Penulis berspekulasi bahwasanya saat ini Indonesia sedang dihadapi dengan aroma sentralistik tentang terobosan regulasi yang meneroboskan. Pernyataan penulis ini, sejatinya sejalan dengan pernyataan sikap Menkses republic Indonesia yang kemarin sempat mencuat dan mencuri perhatian public terkait statement yang diungkapkannya dalam upaya pencegahan penyebaran covid-19 ini, rakyat kaya dan rakyat miskin harus saling membantu, yang mana rakyat miskin tidak menularkan penyakitnya kepada rakyat yang kaya dan rakyat kaya membantu rakyat yang miskin dalam bentuk sumbangan APD dan dana sebagainya.
Hal inilah, penulis berani mengatakan bahwasanya Indonesia sedang berada pada rezim sentralistik. Yang dimana penguasa yang berkuasa makin elektabilitas dari segi kedudukannya, dan rakyat kelas kebawah semakin terasa terjepit.
Untuk itulah, kami penulis dari kalangan akademisi mengkaji dan menganalisa untuk mencoba memberikan paradigma berpikir dalam mengejawantahkan dan menyelesaikan masalah regulasi undang-undang sapu jagad bersama juga melawan pandemic global ini yaitu virus novel corona. Sungguh disayangkan, jika aspirasi dan partisipasi rakyat tak gubris.
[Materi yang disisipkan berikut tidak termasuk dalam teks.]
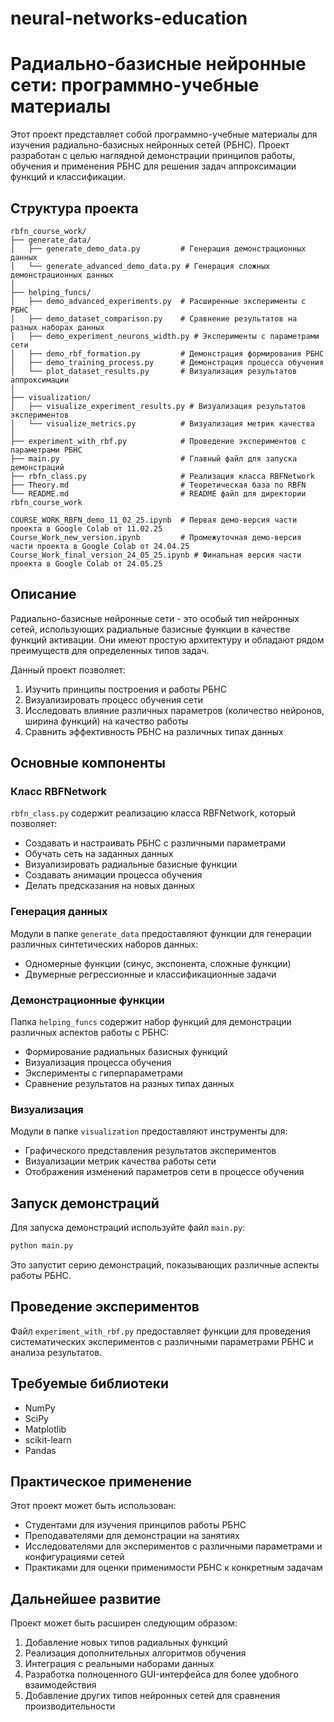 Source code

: # neural-networks-education
# Радиально-базисные нейронные сети: программно-учебные материалы

Этот проект представляет собой программно-учебные материалы для изучения радиально-базисных нейронных сетей (РБНС). Проект разработан с целью наглядной демонстрации принципов работы, обучения и применения РБНС для решения задач аппроксимации функций и классификации.

## Структура проекта

```
rbfn_course_work/
├── generate_data/
│   ├── generate_demo_data.py         # Генерация демонстрационных данных
│   └── generate_advanced_demo_data.py # Генерация сложных демонстрационных данных
│
├── helping_funcs/
│   ├── demo_advanced_experiments.py  # Расширенные эксперименты с РБНС
│   ├── demo_dataset_comparison.py    # Сравнение результатов на разных наборах данных
│   ├── demo_experiment_neurons_width.py # Эксперименты с параметрами сети
│   ├── demo_rbf_formation.py         # Демонстрация формирования РБНС
│   ├── demo_training_process.py      # Демонстрация процесса обучения
│   └── plot_dataset_results.py       # Визуализация результатов аппроксимации
│
├── visualization/
│   ├── visualize_experiment_results.py # Визуализация результатов экспериментов
│   └── visualize_metrics.py          # Визуализация метрик качества
│
├── experiment_with_rbf.py            # Проведение экспериментов с параметрами РБНС
├── main.py                           # Главный файл для запуска демонстраций
├── rbfn_class.py                     # Реализация класса RBFNetwork
├── Theory.md                         # Теоретическая база по RBFN
└── README.md                         # README файл для директории rbfn_course_work

COURSE_WORK_RBFN_demo_11_02_25.ipynb  # Первая демо-версия части проекта в Google Colab от 11.02.25
Course_Work_new_version.ipynb         # Промежуточная демо-версия части проекта в Google Colab от 24.04.25
Course_Work_final_version_24_05_25.ipynb # Финальная версия части проекта в Google Colab от 24.05.25

```

## Описание

Радиально-базисные нейронные сети - это особый тип нейронных сетей, использующих радиальные базисные функции в качестве функций активации. Они имеют простую архитектуру и обладают рядом преимуществ для определенных типов задач.

Данный проект позволяет:

1. Изучить принципы построения и работы РБНС
2. Визуализировать процесс обучения сети
3. Исследовать влияние различных параметров (количество нейронов, ширина функций) на качество работы
4. Сравнить эффективность РБНС на различных типах данных

## Основные компоненты

### Класс RBFNetwork

`rbfn_class.py` содержит реализацию класса RBFNetwork, который позволяет:
- Создавать и настраивать РБНС с различными параметрами
- Обучать сеть на заданных данных
- Визуализировать радиальные базисные функции
- Создавать анимации процесса обучения
- Делать предсказания на новых данных

### Генерация данных

Модули в папке `generate_data` предоставляют функции для генерации различных синтетических наборов данных:
- Одномерные функции (синус, экспонента, сложные функции)
- Двумерные регрессионные и классификационные задачи

### Демонстрационные функции

Папка `helping_funcs` содержит набор функций для демонстрации различных аспектов работы с РБНС:
- Формирование радиальных базисных функций
- Визуализация процесса обучения
- Эксперименты с гиперпараметрами
- Сравнение результатов на разных типах данных

### Визуализация

Модули в папке `visualization` предоставляют инструменты для:
- Графического представления результатов экспериментов
- Визуализации метрик качества работы сети
- Отображения изменений параметров сети в процессе обучения

## Запуск демонстраций

Для запуска демонстраций используйте файл `main.py`:

```bash
python main.py
```

Это запустит серию демонстраций, показывающих различные аспекты работы РБНС.

## Проведение экспериментов

Файл `experiment_with_rbf.py` предоставляет функции для проведения систематических экспериментов с различными параметрами РБНС и анализа результатов.

## Требуемые библиотеки

- NumPy
- SciPy
- Matplotlib
- scikit-learn
- Pandas

## Практическое применение

Этот проект может быть использован:
- Студентами для изучения принципов работы РБНС
- Преподавателями для демонстрации на занятиях
- Исследователями для экспериментов с различными параметрами и конфигурациями сетей
- Практиками для оценки применимости РБНС к конкретным задачам

## Дальнейшее развитие

Проект может быть расширен следующим образом:
1. Добавление новых типов радиальных функций
2. Реализация дополнительных алгоритмов обучения
3. Интеграция с реальными наборами данных
4. Разработка полноценного GUI-интерфейса для более удобного взаимодействия
5. Добавление других типов нейронных сетей для сравнения производительности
Kemudian daripada itu, penulis juga merasa sangat menyayangkan sekali terkait statement yang pernah disampaikan oleh Mahfud-Luhut dengan mengatakan bahwa secara harfiah, kami pemerintah lebih mengetahui apa yang dibutuhkan dan diperlukan oleh Negara, seharusnya eleman masyarakat tak usah terlalu ikut campur dengan urusan dapur pemerintah. Jika kita analisa dan Tarik kesimpulan, statement yang disampaikan oleh para menteri ini terkesan bersifat otoriter dalam menetapkan keputusan.
Sejatinya dalam perumusan suatu produk hukum, harus bersifat terbuka dan melibatkan partisipasi masyarakat sebagai cerminan dalam mengimplementasikan nilai instrumental dan nilai praktis pancasila sila ke 4 dan 5 sebagai dasar Negara Indonesia yang bersifat fundamental.
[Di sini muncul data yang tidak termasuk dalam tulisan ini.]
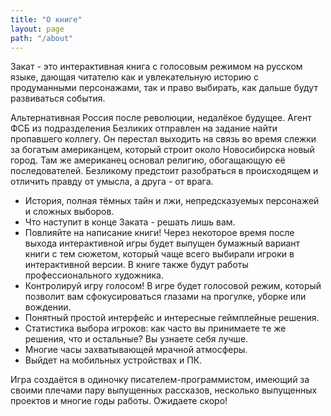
 ```yaml
---
title: "О книге"
layout: page
path: "/about"
---
```


Закат - это интерактивная книга с голосовым режимом на русском языке, дающая читателю как и увлекательную историю с продуманными персонажами, так и право выбирать, как дальше будут развиваться события.

Альтернативная Россия после революции, недалёкое будущее. Агент ФСБ из подразделения Безликих отправлен на задание найти пропавшего коллегу. Он перестал выходить на связь во время слежки за богатым американцем, который строит около Новосибирска новый город. Там же американец основал религию, обогащающую её последователей. Безликому предстоит разобраться в происходящем и отличить правду от умысла, а друга - от врага.

* История, полная тёмных тайн и лжи, непредсказуемых персонажей и сложных выборов.
* Что наступит в конце Заката - решать лишь вам.
* Повлияйте на написание книги! Через некоторое время после выхода интерактивной игры будет выпущен бумажный вариант книги с тем сюжетом, который чаще всего выбирали игроки в интерактивной версии. В книге также будут работы профессионального художника.
* Контролируй игру голосом! В игре будет голосовой режим, который позволит вам сфокусироваться глазами на прогулке, уборке или вождении.
* Понятный простой интерфейс и интересные геймплейные решения.
* Статистика выбора игроков: как часто вы принимаете те же решения, что и остальные? Вы узнаете себя лучше.
* Многие часы захватывающей мрачной атмосферы.
* Выйдет на мобильных устройствах и ПК.

Игра создаётся в одиночку писателем-программистом, имеющий за своими плечами пару выпущенных рассказов, несколько выпущенных проектов и многие годы работы. Ожидаете скоро!
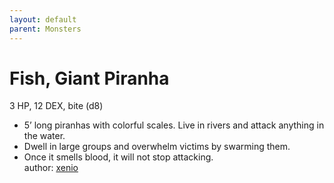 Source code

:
 ```yaml
---
layout: default
parent: Monsters 
--- 
```

# Fish, Giant Piranha
3 HP, 12 DEX, bite (d8)  
- 5’ long piranhas with colorful scales.   Live in rivers and attack anything in the water.  
- Dwell in large groups and overwhelm victims by swarming them.  
 - Once it smells blood, it will not stop attacking.   
author: [xenio](https://xenioinabottle.blogspot.com)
Namun, terlepas apapun itu yang menjadi kendala dan kondisi tersebut. Indonesia saat ini sangat membutuhkan dukungan moril dan materil dari segala elemen masyarakat untuk bersama-sama kembali membawa Indonesia ke ranah yang sebenarnya.
Kita sebagai warga Negara yang baik, harus turut serta dalam menjaga dan membela Negara Indonesia sebagai bentuk sikap nasionalisme kita terhadap bangsa Indonesia, yang dimana hal ini juga diamanatkan dalam konstitusi dasar Negara republik Indonesia pasal 27 ayat 3 ikut upaya bela Negara.
Penulis berharap kepada seluruh elemen masyarakat, untuk menuruti apa yang menjadi kebijakan pemerintah dalam mencegah penyebaran covid-19 ini. Bolehlah saja kita mengutarakan statement dan pendapat sebagai partisipan masyarakat yang peduli kepada apa saja yang menjadi kebijakan pemerintah untuk menuju dan menciptakan Indonesia yang lebih maju, namun disertai dengan solusi yang mantap dan lugas.
Jangan hanya sibuk berkoar dan berkomentar pedas akan tetapi tidak memberikan secercah inisiatif problem solving.